June 20th, 2011 - 6:32 pm ICT by IANS  

Barack Obama New Delhi, June 20 (IANS) In the first high level contact with the new government in Myanmar, External Affairs Minister S.M. Krishna Monday left on a three-day visit when he is tipped to sign bilateral deals.

Accompanied by Foreign Secretary Nirupama Rao, Krishna is visiting Myanmar, a country New Delhi sees as a close partner despite Western calls to shun it, at the invitation of his counterpart U Wunna Maung Lwin.

“The visit will give us an opportunity to further vitalise our multi-faceted relationship in the new political environment,” Krishna said in a statement.

“We will have an exchange of views on enhancing security cooperation as well as collaboration in connectivity, IT, energy, agriculture, power, telecommunications and infrastructure,” he said.

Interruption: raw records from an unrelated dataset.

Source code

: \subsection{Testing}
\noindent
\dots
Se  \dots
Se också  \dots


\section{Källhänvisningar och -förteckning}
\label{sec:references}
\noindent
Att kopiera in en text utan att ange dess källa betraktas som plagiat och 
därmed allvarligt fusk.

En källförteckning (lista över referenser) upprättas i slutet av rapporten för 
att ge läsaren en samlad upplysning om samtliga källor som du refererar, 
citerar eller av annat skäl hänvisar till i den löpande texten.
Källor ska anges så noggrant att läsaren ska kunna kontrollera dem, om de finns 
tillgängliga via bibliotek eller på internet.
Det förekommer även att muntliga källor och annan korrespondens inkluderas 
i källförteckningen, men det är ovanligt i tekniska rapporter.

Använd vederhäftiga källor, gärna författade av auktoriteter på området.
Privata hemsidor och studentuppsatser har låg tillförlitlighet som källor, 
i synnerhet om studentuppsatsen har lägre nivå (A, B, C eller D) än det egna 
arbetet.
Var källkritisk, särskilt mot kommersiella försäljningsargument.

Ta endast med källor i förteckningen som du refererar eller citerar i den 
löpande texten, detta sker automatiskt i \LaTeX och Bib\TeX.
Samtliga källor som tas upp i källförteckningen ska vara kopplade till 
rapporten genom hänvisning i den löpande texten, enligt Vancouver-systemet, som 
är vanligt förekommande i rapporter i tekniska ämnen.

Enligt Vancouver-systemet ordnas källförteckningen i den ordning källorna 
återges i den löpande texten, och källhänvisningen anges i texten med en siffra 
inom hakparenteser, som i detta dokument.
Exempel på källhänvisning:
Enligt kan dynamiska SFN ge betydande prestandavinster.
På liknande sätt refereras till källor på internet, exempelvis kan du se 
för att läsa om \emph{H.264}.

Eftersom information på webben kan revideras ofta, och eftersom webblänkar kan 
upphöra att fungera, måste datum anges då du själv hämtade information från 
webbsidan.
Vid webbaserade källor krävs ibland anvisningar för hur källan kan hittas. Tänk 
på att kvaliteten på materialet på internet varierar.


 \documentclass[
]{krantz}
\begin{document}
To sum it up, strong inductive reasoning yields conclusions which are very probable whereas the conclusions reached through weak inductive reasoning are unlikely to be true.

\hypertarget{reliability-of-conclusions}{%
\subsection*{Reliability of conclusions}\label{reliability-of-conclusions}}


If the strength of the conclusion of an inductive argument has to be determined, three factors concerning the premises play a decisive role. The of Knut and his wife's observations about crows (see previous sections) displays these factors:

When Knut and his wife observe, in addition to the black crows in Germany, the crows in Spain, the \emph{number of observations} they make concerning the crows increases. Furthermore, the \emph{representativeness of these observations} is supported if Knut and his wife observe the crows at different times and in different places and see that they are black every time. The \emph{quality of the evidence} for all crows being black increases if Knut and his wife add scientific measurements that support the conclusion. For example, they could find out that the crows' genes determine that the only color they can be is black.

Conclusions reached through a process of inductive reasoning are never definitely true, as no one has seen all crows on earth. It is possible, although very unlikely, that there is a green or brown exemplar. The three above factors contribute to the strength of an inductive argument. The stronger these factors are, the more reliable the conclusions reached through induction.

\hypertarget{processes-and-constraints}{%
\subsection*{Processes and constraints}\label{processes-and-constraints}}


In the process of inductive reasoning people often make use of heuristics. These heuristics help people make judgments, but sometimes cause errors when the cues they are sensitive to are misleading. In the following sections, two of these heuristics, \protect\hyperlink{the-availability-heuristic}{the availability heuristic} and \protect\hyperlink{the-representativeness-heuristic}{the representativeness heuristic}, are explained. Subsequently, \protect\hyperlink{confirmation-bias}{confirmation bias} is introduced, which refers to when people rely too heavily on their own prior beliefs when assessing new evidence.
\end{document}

The minister said India and Myanmar were likely to sign a number of pacts to further strengthen bilateral cooperation.

A memorandum of understanding (MoU) may be signed to link India’s Manipur state directly to Tiddim in Chin state of Myanmar for better border trade.

India has also offered to cooperate with Myanmar on a trilateral highway to Thailand.

An agreement will be signed to set up Myanmar’s second industrial park with Indian help. India will also supply 100 computers to Myanmar’s land records department.

Krishna did not say if he would interact with the Myanmar military — or the jailed opposition leader Aung San Suu Kyi.

“I do not know if I will have a chance to interact with other leaders, depending on the availability of time at my disposal - because it will be a very brief stay in Myanmar.”

Krishna will stay in Yangon and the new capital Naypyidaw.

In July last year, the head of the previous military junta, Senior General Than Shwe, visited India.

“We have made considerable progress in implementing decisions and agreements emanating from that visit… We also propose to initiate a few new projects,” Krishna said.

The foreign minister will inaugurate three of the 10 rice silos being set up with Indian assistance following a devastating cyclone three years ago.

India’s engagement with Myanmar continues despite Western leaders, including US President Barack Obama, criticising the relationship, citing the poor human rights record of the erstwhile military junta.

Indian officials say that isolating the junta only pushed it deeper into China’s arms. This New Delhi did not like.

Myanmar shares a 1,642-km winding and porous border with four northeastern states of India - Arunachal Pradesh, Nagaland, Mizoram and Manipur.